26 February 2014
The first thing you need to know about getting travel insurance is to never take the word of a travel agent, airline or tour operator that the policy they are offering is the cheapest available. You should do some research first, and second, don’t let them sweet talk you into buying a policy with more features than you need. Only buy what you need, and never pay more than you should.
To elaborate on the point above, some insurance companies will try to convince you that you need this or that, so to avoid such predicament decide what type of cover you need and use that criteria when making comparisons and searching for deals. And while you are looking, read between the lines because what may seem like a cheap deal may be more expensive than you think.
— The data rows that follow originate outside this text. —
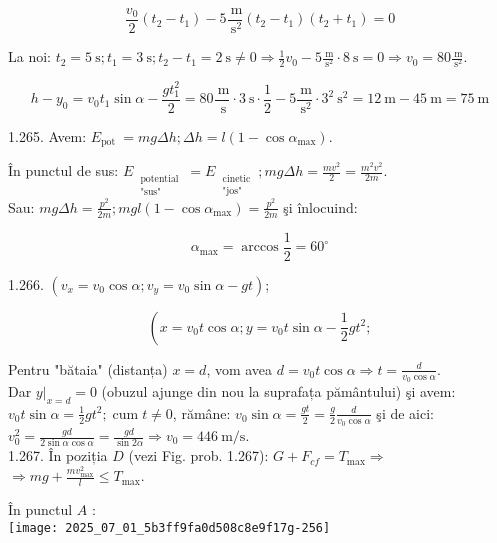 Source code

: $$
\frac{v_{0}}{2}\left(t_{2}-t_{1}\right)-5 \frac{\mathrm{~m}}{\mathrm{~s}^{2}}\left(t_{2}-t_{1}\right)\left(t_{2}+t_{1}\right)=0
$$

La noi: $t_{2}=5 \mathrm{~s} ; t_{1}=3 \mathrm{~s} ; t_{2}-t_{1}=2 \mathrm{~s} \neq 0 \Rightarrow \frac{1}{2} v_{0}-5 \frac{\mathrm{~m}}{\mathrm{~s}^{2}} \cdot 8 \mathrm{~s}=0 \Rightarrow v_{0}=80 \frac{\mathrm{~m}}{\mathrm{~s}^{2}}$.

$$
h-y_{0}=v_{0} t_{1} \sin \alpha-\frac{g t_{1}^{2}}{2}=80 \frac{\mathrm{~m}}{\mathrm{~s}} \cdot 3 \mathrm{~s} \cdot \frac{1}{2}-5 \frac{\mathrm{~m}}{\mathrm{~s}^{2}} \cdot 3^{2} \mathrm{~s}^{2}=12 \mathrm{~m}-45 \mathrm{~m}=75 \mathrm{~m}
$$

1.265. Avem: $E_{\text {pot }}=m g \Delta h ; \Delta h=l\left(1-\cos \alpha_{\max }\right)$.

În punctul de sus: $E_{\substack{\text { potential } \\ \text { "sus" }}}=E_{\substack{\text { cinetic } \\ \text { "jos" }}} ; m g \Delta h=\frac{m v^{2}}{2}=\frac{m^{2} v^{2}}{2 m}$.\\
Sau: $m g \Delta h=\frac{p^{2}}{2 m} ; m g l\left(1-\cos \alpha_{\max }\right)=\frac{p^{2}}{2 m}$ şi înlocuind:

$$
\alpha_{\max }=\arccos \frac{1}{2}=60^{\circ}
$$

1.266. $\left(v_{x}=v_{0} \cos \alpha ; v_{y}=v_{0} \sin \alpha-g t\right)$;

$$
\left(x=v_{0} t \cos \alpha ; y=v_{0} t \sin \alpha-\frac{1}{2} g t^{2} ;\right.
$$

Pentru "bătaia" (distanța) $x=d$, vom avea $d=v_{0} t \cos \alpha \Rightarrow t=\frac{d}{v_{0} \cos \alpha}$.\\
Dar $\left.y\right|_{x=d}=0$ (obuzul ajunge din nou la suprafața pământului) şi avem:\\
$v_{0} t \sin \alpha=\frac{1}{2} g t^{2} ; \operatorname{cum} t \neq 0$, rămâne: $v_{0} \sin \alpha=\frac{g t}{2}=\frac{g}{2} \frac{d}{v_{0} \cos \alpha}$ şi de aici:\\
$v_{0}^{2}=\frac{g d}{2 \sin \alpha \cos \alpha}=\frac{g d}{\sin 2 \alpha} \Rightarrow v_{0}=446 \mathrm{~m} / \mathrm{s}$.\\
1.267. În poziția $D$ (vezi Fig. prob. 1.267): $G+F_{c f}=T_{\max } \Rightarrow$ $\Rightarrow m g+\frac{m v_{\max }^{2}}{l} \leq T_{\max }$.

În punctul $A$ :\\
\texttt{[image: 2025\_07\_01\_5b3ff9fa0d508c8e9f17g-256]}

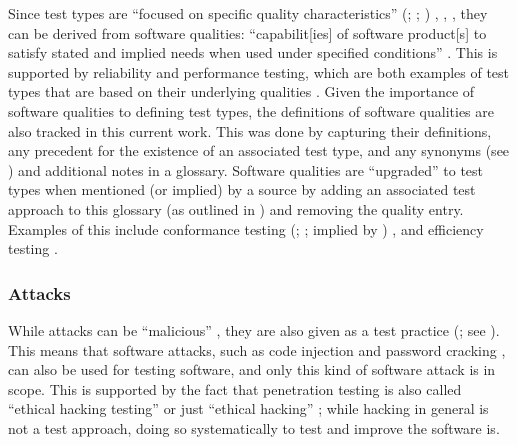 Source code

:    Since test types are ``focused on specific quality characteristics''
    \ifnotpaper
        (\citealp[p.~15]{IEEE2022}; \citeyear[p.~7]{IEEE2021};
        \citeyear[p.~473]{IEEE2017})%
    \else
        \cite[p.~15]{IEEE2022}, \cite[p.~7]{IEEE2021}, \cite[p.~473]{IEEE2017}%
    \fi, they can be derived from software qualities: ``capabilit[ies] of
    software product[s] to satisfy stated and implied needs when used under
    specified conditions'' \citep[p.~424]{IEEE2017}. This
    is supported by reliability and performance testing, which are both examples of
    test types \citep{IEEE2022, IEEE2021} that are based on their underlying
    qualities \citep[p.~18]{FentonAndPfleeger1997}.
    Given the importance of software qualities to defining test types, the
    definitions of \qualityCount{} software qualities are also tracked in this
    current work. This was done by capturing their
    definitions, any precedent for the existence of an associated test type,
    and any synonyms (see ) and additional notes in a glossary.
    Software qualities are ``upgraded'' to test types when mentioned (or
    implied) by a source by adding an associated test approach to this glossary
    (as outlined in ) and removing the quality entry. Examples
    of this include conformance testing
    \ifnotpaper
        (\citealp[p.~5-7]{SWEBOK2024}; \citealp[p.~25]{JardEtAl1999}; implied
        by \citealp[p.~93]{IEEE2017})
    \else
        \cite[p.~5-7]{SWEBOK2024}, \cite[p.~25]{JardEtAl1999}
    \fi and efficiency testing \citep[p.~44]{Kam2008}.

    \subsubsection{Attacks}
    \label{attacks}
    While attacks can be ``malicious'' \citep[p.~7]{IEEE2017}, they are also
    given as a test practice (\citeyear[p.~34]{IEEE2022}; see ).
    This means that software attacks, such as code injection and password
    cracking \citepISTQB{}, can also be used for testing software, and only
    this kind of software attack is in scope. This is supported by the fact
    that penetration testing is also called ``ethical hacking testing''
    \citep[p.~13-4]{SWEBOK2024} or just ``ethical hacking''
    \citep[p.~28]{Gerrard2000b}; while hacking in general is not a test
    approach, doing so systematically to test and improve the software is.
For instance, that £10 week long cover for your tablet may look cheap, but if it has an excess fee then you could easily end up paying more. In fact the excess charge can reach £250, so read the fine print. To be on the safe side, get a cover that includes belongings and baggage cover (£1,500 minimum) cancellation (at least £3,000) as well as medical expenses.
The excess is the amount you have to pay for a claim. If you are claiming £700 with a £150 excess the insurance company will pay £550. You do have the option of a larger excess and get a cheaper policy but check the rules first. For instance, travel insurance can charge an extra amount on medical expenses and loss of valuables, so to avoid this get a policy that only has one excess charge for every claim.
Some home insurance policies provide cover for your valuables when you are away, so you can save money by not including this in the cover. Some bank current accounts and credit cards include some cover for travellers, so check what is included and scratch those off the list of the cover you need.
If you travel more than three times every year, it makes sense to get an annual insurance policy that spans your travel for the entire year, because you only have to pay a one-time fee. If you purchase single trip policies the fees will add up, so paying one-time makes more sense. That being said, you also need to be thorough and bear in mind that annual cover don’t include extended backpacking trips.
While there’s nothing wrong with looking for affordable insurance, don’t scrimp on the cover you need. For instance, some of the cheaper insurance policies have medical exclusions and age restrictions. Agreeing to this kind of travel insurance won’t be an issue if you are young and fit. But if you have a medical condition, it is better to get a travel insurance that will cover all your needs rather than worry about the lack of cover later.